__ACTION ITEM__: In the records below, find each line containing the word "Latin" and copy it.

[Source texts of formatted documents]
######

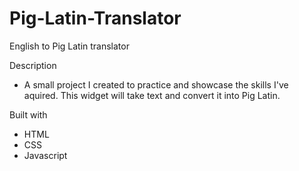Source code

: # Pig-Latin-Translator
English to Pig Latin translator

Description

- A small project I created to practice and showcase the skills I've aquired. This widget will take text and convert it into Pig Latin.

Built with
- HTML
- CSS
- Javascript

######

__OUTPUT OF THE EXERCISE__:
: # Pig-Latin-Translator
English to Pig Latin translator
- A small project I created to practice and showcase the skills I've aquired. This widget will take text and convert it into Pig Latin.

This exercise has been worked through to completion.